Your answer must consist of the lines running from the one that holds "## Step 5: Test Your App" to the end of the data, copied exactly.

Records from a dataset:
►

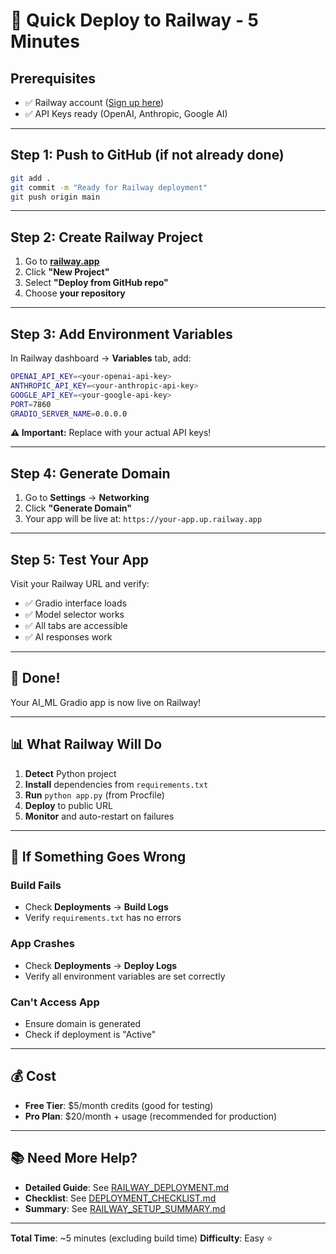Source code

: # 🚀 Quick Deploy to Railway - 5 Minutes

## Prerequisites
- ✅ Railway account ([Sign up here](https://railway.app/))
- ✅ API Keys ready (OpenAI, Anthropic, Google AI)

---

## Step 1: Push to GitHub (if not already done)
```bash
git add .
git commit -m "Ready for Railway deployment"
git push origin main
```

---

## Step 2: Create Railway Project
1. Go to **[railway.app](https://railway.app/)**
2. Click **"New Project"**
3. Select **"Deploy from GitHub repo"**
4. Choose **your repository**

---

## Step 3: Add Environment Variables
In Railway dashboard → **Variables** tab, add:

```bash
OPENAI_API_KEY=<your-openai-api-key>
ANTHROPIC_API_KEY=<your-anthropic-api-key>
GOOGLE_API_KEY=<your-google-api-key>
PORT=7860
GRADIO_SERVER_NAME=0.0.0.0
```

**⚠️ Important:** Replace with your actual API keys!

---

## Step 4: Generate Domain
1. Go to **Settings** → **Networking**
2. Click **"Generate Domain"**
3. Your app will be live at: `https://your-app.up.railway.app`

---

## Step 5: Test Your App
Visit your Railway URL and verify:
- ✅ Gradio interface loads
- ✅ Model selector works
- ✅ All tabs are accessible
- ✅ AI responses work

---

## 🎉 Done!
Your AI_ML Gradio app is now live on Railway!

---

## 📊 What Railway Will Do
1. **Detect** Python project
2. **Install** dependencies from `requirements.txt`
3. **Run** `python app.py` (from Procfile)
4. **Deploy** to public URL
5. **Monitor** and auto-restart on failures

---

## 🐛 If Something Goes Wrong

### Build Fails
- Check **Deployments** → **Build Logs**
- Verify `requirements.txt` has no errors

### App Crashes
- Check **Deployments** → **Deploy Logs**
- Verify all environment variables are set correctly

### Can't Access App
- Ensure domain is generated
- Check if deployment is "Active"

---

## 💰 Cost
- **Free Tier**: $5/month credits (good for testing)
- **Pro Plan**: $20/month + usage (recommended for production)

---

## 📚 Need More Help?
- **Detailed Guide**: See [RAILWAY_DEPLOYMENT.md](./RAILWAY_DEPLOYMENT.md)
- **Checklist**: See [DEPLOYMENT_CHECKLIST.md](./DEPLOYMENT_CHECKLIST.md)
- **Summary**: See [RAILWAY_SETUP_SUMMARY.md](./RAILWAY_SETUP_SUMMARY.md)

---

**Total Time**: ~5 minutes (excluding build time)
**Difficulty**: Easy ⭐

◄

§ **Solution**
## Step 5: Test Your App
Visit your Railway URL and verify:
- ✅ Gradio interface loads
- ✅ Model selector works
- ✅ All tabs are accessible
- ✅ AI responses work

---

## 🎉 Done!
Your AI_ML Gradio app is now live on Railway!

---

## 📊 What Railway Will Do
1. **Detect** Python project
2. **Install** dependencies from `requirements.txt`
3. **Run** `python app.py` (from Procfile)
4. **Deploy** to public URL
5. **Monitor** and auto-restart on failures

---

## 🐛 If Something Goes Wrong

### Build Fails
- Check **Deployments** → **Build Logs**
- Verify `requirements.txt` has no errors

### App Crashes
- Check **Deployments** → **Deploy Logs**
- Verify all environment variables are set correctly

### Can't Access App
- Ensure domain is generated
- Check if deployment is "Active"

---

## 💰 Cost
- **Free Tier**: $5/month credits (good for testing)
- **Pro Plan**: $20/month + usage (recommended for production)

---

## 📚 Need More Help?
- **Detailed Guide**: See [RAILWAY_DEPLOYMENT.md](./RAILWAY_DEPLOYMENT.md)
- **Checklist**: See [DEPLOYMENT_CHECKLIST.md](./DEPLOYMENT_CHECKLIST.md)
- **Summary**: See [RAILWAY_SETUP_SUMMARY.md](./RAILWAY_SETUP_SUMMARY.md)

---

**Total Time**: ~5 minutes (excluding build time)
**Difficulty**: Easy ⭐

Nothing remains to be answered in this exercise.